1993 Volkswagen Corrado SLC VR6

I think this Corrado SLC is an interesting comparison to yesterday’s Misano Red ALMS Edition Audi TT 225 Coupe. Like the Audi, in 1993 The Corrado SLC with its throaty 2.8 liter VR6 engine was the top of the heap in the 2-door product offerings. It too was a 2+2 hatchback best suited for only the first part of that equation. While the heavyweight Audi packed more punch from the turbocharged 1.8T, the all-wheel drive meant it was quite a bit heavier – so acceleration between the two wasn’t as much of a gulf as you’d expect, with both ticking 60 mph in under 7 seconds. Both have a unique style and both are fan favorites, with the nod probably going to the Corrado on greater market appeal to “enthusiasts”, while more people who drive appliances to work view the TT as a “cute” weekend car.

Yet here we are, in a market where you could buy a very nice example of either for the difference of a latte.
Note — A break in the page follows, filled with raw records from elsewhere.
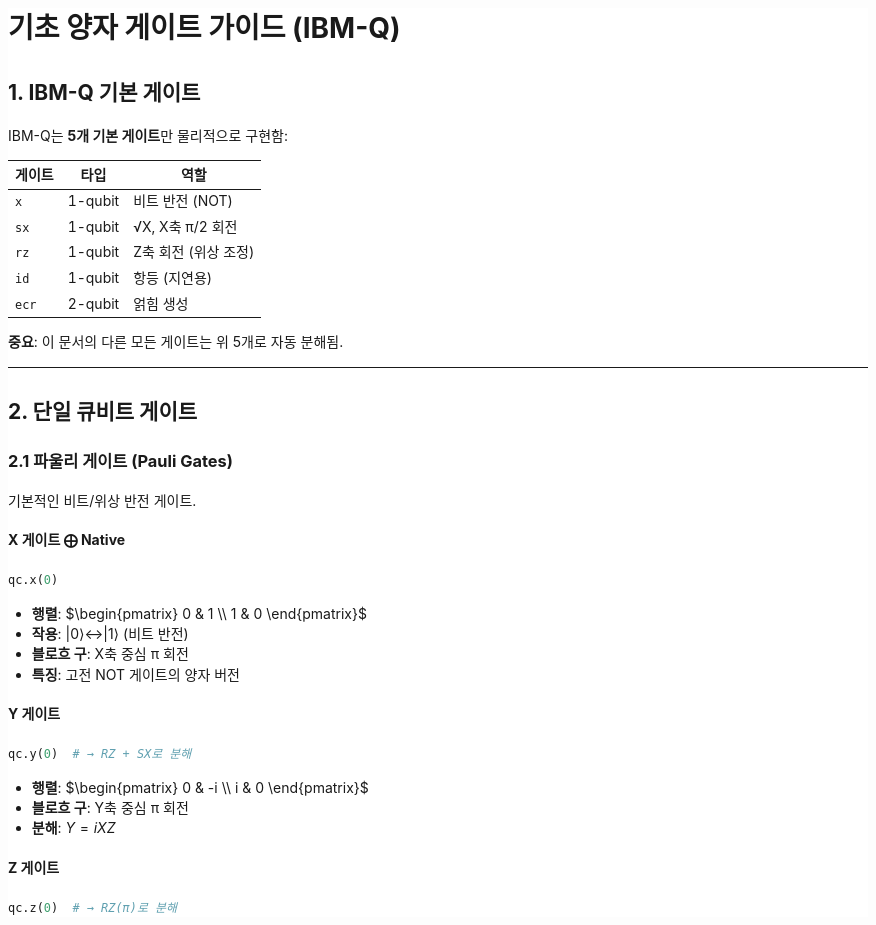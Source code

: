 # 기초 양자 게이트 가이드 (IBM-Q)

## 1. IBM-Q 기본 게이트

IBM-Q는 **5개 기본 게이트**만 물리적으로 구현함:

|게이트|타입|역할|
|---|---|---|
|`x`|1-qubit|비트 반전 (NOT)|
|`sx`|1-qubit|√X, X축 π/2 회전|
|`rz`|1-qubit|Z축 회전 (위상 조정)|
|`id`|1-qubit|항등 (지연용)|
|`ecr`|2-qubit|얽힘 생성|

**중요**: 이 문서의 다른 모든 게이트는 위 5개로 자동 분해됨.

---

## 2. 단일 큐비트 게이트

### 2.1 파울리 게이트 (Pauli Gates)

기본적인 비트/위상 반전 게이트.

#### **X 게이트** ⨁ Native

```python
qc.x(0)
```

- **행렬**: $\begin{pmatrix} 0 & 1 \\ 1 & 0 \end{pmatrix}$
- **작용**: $|0\rangle \leftrightarrow |1\rangle$ (비트 반전)
- **블로흐 구**: X축 중심 π 회전
- **특징**: 고전 NOT 게이트의 양자 버전

#### **Y 게이트**

```python
qc.y(0)  # → RZ + SX로 분해
```

- **행렬**: $\begin{pmatrix} 0 & -i \\ i & 0 \end{pmatrix}$
- **블로흐 구**: Y축 중심 π 회전
- **분해**: $Y = iXZ$

#### **Z 게이트**

```python
qc.z(0)  # → RZ(π)로 분해
```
CLICK FOR DETAILS: 1993 Volkswagen Corrado SLC on eBay


Year: 1993
Model: Corrado SLC
Engine: 2.8 liter narrow-angle VR6
Transmission: 5-speed manual
Mileage: 82,000 mi
Price: $18,995 Buy It Now

Type: Used
Year: 1993
Make: Volkswagen
Model: Corrado SLC VR6 Coupe
Trim: SLC
Body: Hatchback
Trans: 5-Speed Manual
Stock: 1993160
Mileage: 82000
Engine size: V6 2.8L
Ext color: Flash Red
Int color: Gray-Dark
Vin: WVWEF4504PK008864

I guess the question is ‘which is the one to have’? Well, both are collector-friendly condition, though the nod on complete originality and low mileage go to the TT. This SLC is nicely cleaned up overall, but little information about its background is given – there is literally no description about the car at all. Lux Sport has had a string of lower mileage, excellent condition Corrados but as they’re a consignment dealer, they never seem to be in a rush to unload the cars.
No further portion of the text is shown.